Despite this disconnect, we still need resources, and it is the business owners who control how those resources are allocated. It’s essential to put our best foot forward and attempt to communicate in a language that they will understand.

As security experts, we take a highly technical view in how we approach our needs, but a technical case is going to fly over most executives’ heads. They don’t think in terms of failover clusters or indicators of compromise—they think in terms of return on investment and bottom line results.

When we see a security issue, pointing it out as such isn’t enough—leadership is likely willing to roll the dice when they don’t properly understand the stakes. Your job in securing funding is to express the repercussions of exposure in the language of business. To help them comprehend the stakes of not investing in security.

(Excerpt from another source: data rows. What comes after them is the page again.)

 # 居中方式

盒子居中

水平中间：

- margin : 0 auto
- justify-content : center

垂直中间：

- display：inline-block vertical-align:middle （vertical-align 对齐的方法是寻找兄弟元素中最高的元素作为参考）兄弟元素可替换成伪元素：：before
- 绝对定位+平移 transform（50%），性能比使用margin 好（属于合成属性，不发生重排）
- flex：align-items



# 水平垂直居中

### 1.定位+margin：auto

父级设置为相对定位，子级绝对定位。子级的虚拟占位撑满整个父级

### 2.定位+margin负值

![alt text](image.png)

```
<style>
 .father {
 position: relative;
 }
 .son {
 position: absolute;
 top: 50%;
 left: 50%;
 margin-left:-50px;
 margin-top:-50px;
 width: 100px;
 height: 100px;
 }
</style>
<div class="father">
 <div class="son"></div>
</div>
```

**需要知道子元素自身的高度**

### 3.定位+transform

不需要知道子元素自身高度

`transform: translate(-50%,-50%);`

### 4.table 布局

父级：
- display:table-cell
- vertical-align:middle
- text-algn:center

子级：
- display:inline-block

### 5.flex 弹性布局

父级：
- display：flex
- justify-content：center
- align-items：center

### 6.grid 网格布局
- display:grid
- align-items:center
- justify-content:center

To do this, we only have to follow the effects of a breach to their logical conclusion. A data breach means lost reputation, lost customers and the high threat of litigation—things any business owner worth their salt will recognize as entirely incompatible with their goals.

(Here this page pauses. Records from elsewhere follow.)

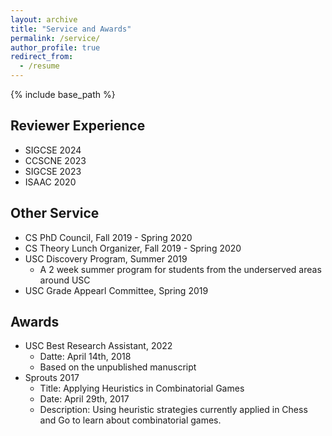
 ```yaml
---
layout: archive
title: "Service and Awards"
permalink: /service/
author_profile: true
redirect_from:
  - /resume
---
```


{% include base_path %}

## Reviewer Experience
* SIGCSE 2024
* CCSCNE 2023
* SIGCSE 2023
* ISAAC 2020
  
## Other Service
* CS PhD Council, Fall 2019 - Spring 2020
* CS Theory Lunch Organizer, Fall 2019 - Spring 2020
* USC Discovery Program, Summer 2019
  * A 2 week summer program for students from the underserved areas around USC
* USC Grade Appearl Committee, Spring 2019

## Awards
* USC Best Research Assistant, 2022
  * Datte: April 14th, 2018
  *	Based on the unpublished manuscript
* Sprouts 2017
  * Title: Applying Heuristics in Combinatorial Games
  * Date: April 29th, 2017
  *	Description: Using heuristic strategies currently applied in Chess and Go to learn about combinatorial games.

So, the most effective way to secure funding for security needs is to demonstrate why they are needs. Regulatory compliance is a great starting point, but it’s your job as a security expert to communicate how compliance is only a small part of security. A business’ health directly relies upon the security of its information, and the quicker you can get leadership to understand that—and make your case for the security paradigm you believe is best—the quicker you can have the resources necessary to truly protect your information.